As music sales and streaming revenue reaches a high of £2.4bn – the highest since 2001, not accounting for significant inflation – the UK video game market, which has grown almost continually for decades, has shrunk by 4.4%. The most significant decline was in boxed video game sales, down 35%.
Data from Digital Entertainment and Retail Association (ERA) puts the total worth of the UK video game market in 2024 at £4.6bn, double the music market and behind TV and movies at £5bn.
The numbers show a shift in players’ purchasing habits that has been ongoing for years, from physical games to digital downloads and in-game purchases in popular, established games such as Fortnite and Roblox.

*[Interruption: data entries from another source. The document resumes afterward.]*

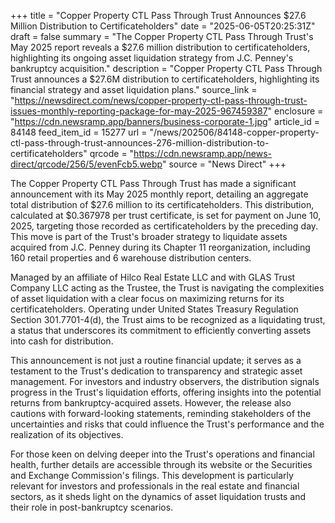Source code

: +++
title = "Copper Property CTL Pass Through Trust Announces $27.6 Million Distribution to Certificateholders"
date = "2025-06-05T20:25:31Z"
draft = false
summary = "The Copper Property CTL Pass Through Trust's May 2025 report reveals a $27.6 million distribution to certificateholders, highlighting its ongoing asset liquidation strategy from J.C. Penney's bankruptcy acquisition."
description = "Copper Property CTL Pass Through Trust announces a $27.6M distribution to certificateholders, highlighting its financial strategy and asset liquidation plans."
source_link = "https://newsdirect.com/news/copper-property-ctl-pass-through-trust-issues-monthly-reporting-package-for-may-2025-967459387"
enclosure = "https://cdn.newsramp.app/banners/business-corporate-1.jpg"
article_id = 84148
feed_item_id = 15277
url = "/news/202506/84148-copper-property-ctl-pass-through-trust-announces-276-million-distribution-to-certificateholders"
qrcode = "https://cdn.newsramp.app/news-direct/qrcode/256/5/evenFcb5.webp"
source = "News Direct"
+++

<p>The Copper Property CTL Pass Through Trust has made a significant announcement with its May 2025 monthly report, detailing an aggregate total distribution of $27.6 million to its certificateholders. This distribution, calculated at $0.367978 per trust certificate, is set for payment on June 10, 2025, targeting those recorded as certificateholders by the preceding day. This move is part of the Trust's broader strategy to liquidate assets acquired from J.C. Penney during its Chapter 11 reorganization, including 160 retail properties and 6 warehouse distribution centers.</p><p>Managed by an affiliate of Hilco Real Estate LLC and with GLAS Trust Company LLC acting as the Trustee, the Trust is navigating the complexities of asset liquidation with a clear focus on maximizing returns for its certificateholders. Operating under United States Treasury Regulation Section 301.7701-4(d), the Trust aims to be recognized as a liquidating trust, a status that underscores its commitment to efficiently converting assets into cash for distribution.</p><p>This announcement is not just a routine financial update; it serves as a testament to the Trust's dedication to transparency and strategic asset management. For investors and industry observers, the distribution signals progress in the Trust's liquidation efforts, offering insights into the potential returns from bankruptcy-acquired assets. However, the release also cautions with forward-looking statements, reminding stakeholders of the uncertainties and risks that could influence the Trust's performance and the realization of its objectives.</p><p>For those keen on delving deeper into the Trust's operations and financial health, further details are accessible through its website or the Securities and Exchange Commission's filings. This development is particularly relevant for investors and professionals in the real estate and financial sectors, as it sheds light on the dynamics of asset liquidation trusts and their role in post-bankruptcy scenarios.</p>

Boxed games now account for 27.7% of new game sales in the UK, according to ERA data.
“We see at least four factors impacting physical sales,” an ERA spokesperson said. “First, gamers becoming more comfortable with console downloads; second, the growing popularity of subscription access; third, the fact that we are in a down period of the console cycle; and finally, the lack of new hit IP. If you look at the top 10 titles [of 2024], there really isn’t much that’s genuinely new that’s broken through.”

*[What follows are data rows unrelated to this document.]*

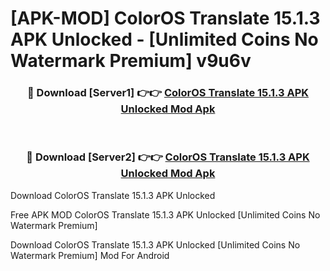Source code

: # [APK-MOD] ColorOS Translate 15.1.3 APK Unlocked - [Unlimited Coins No Watermark Premium] v9u6v



<div align="center">
<h3>🔴 Download [Server1] 👉👉 <a href="https://momento.my/?title=ColorOS_Translate_15.1.3_APK_Unlocked">ColorOS Translate 15.1.3 APK Unlocked Mod Apk</a></h3><br>

<h3>🔴 Download [Server2] 👉👉 <a href="https://momento.my/?title=ColorOS_Translate_15.1.3_APK_Unlocked">ColorOS Translate 15.1.3 APK Unlocked Mod Apk</a></h3>
</div>



Download ColorOS Translate 15.1.3 APK Unlocked 

Free APK MOD ColorOS Translate 15.1.3 APK Unlocked [Unlimited Coins No Watermark Premium]

Download ColorOS Translate 15.1.3 APK Unlocked [Unlimited Coins No Watermark Premium] Mod For Android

The waning of physical sales also reflects a precipitous decline in bricks-and-mortar video game retail. The UK’s one remaining specialist video game retailer, Game, was acquired by Sports Direct owner Frasers Group in 2019, and last year ceased both in-store game pre-orders and pre-owned game sales, as well as shutting down its customer loyalty scheme. As staff told Eurogamer in a report last year, the stores themselves have shifted from stocking a wider variety of video games to toys, action figures and other merchandise, making it difficult for customers to walk in and purchase a boxed game on the high street even if they want to, unless it is an established top-seller such as Call of Duty or EA Sports FC.
“The 35% decline in UK boxed game sales reflects a broader global shift,” says NYU Stern professor and market analyst Joost van Dreunen. “We’re seeing similar patterns across major markets, though the pace varies by region … Boxed games won’t disappear entirely but are unlikely to regain their former market position. The digital distribution models that have been popularised over the past decade better serve both publishers and consumers. Physical formats will likely persist as premium collector’s items or in markets where digital infrastructure is still developing, but they’ll represent an increasingly niche segment of the market.”
Download sales were also down slightly, 5% on PC and 15% on console. Subscription revenue, meanwhile, rose 12%, and revenue from mobile and tablet games rose 2.6%.
After a period of rapid growth during and in the immediate aftermath of the Covid-19 pandemic, the global games industry has contracted. A drought of new investment, combined with corporate publisher belt-tightening, resulted in around 15,000 lost jobs across the industry in 2024. But in 2025, analysts expect a recovery in sales and revenues, driven by Nintendo’s successor to the 150m-selling Switch console and by Grand Theft Auto 6.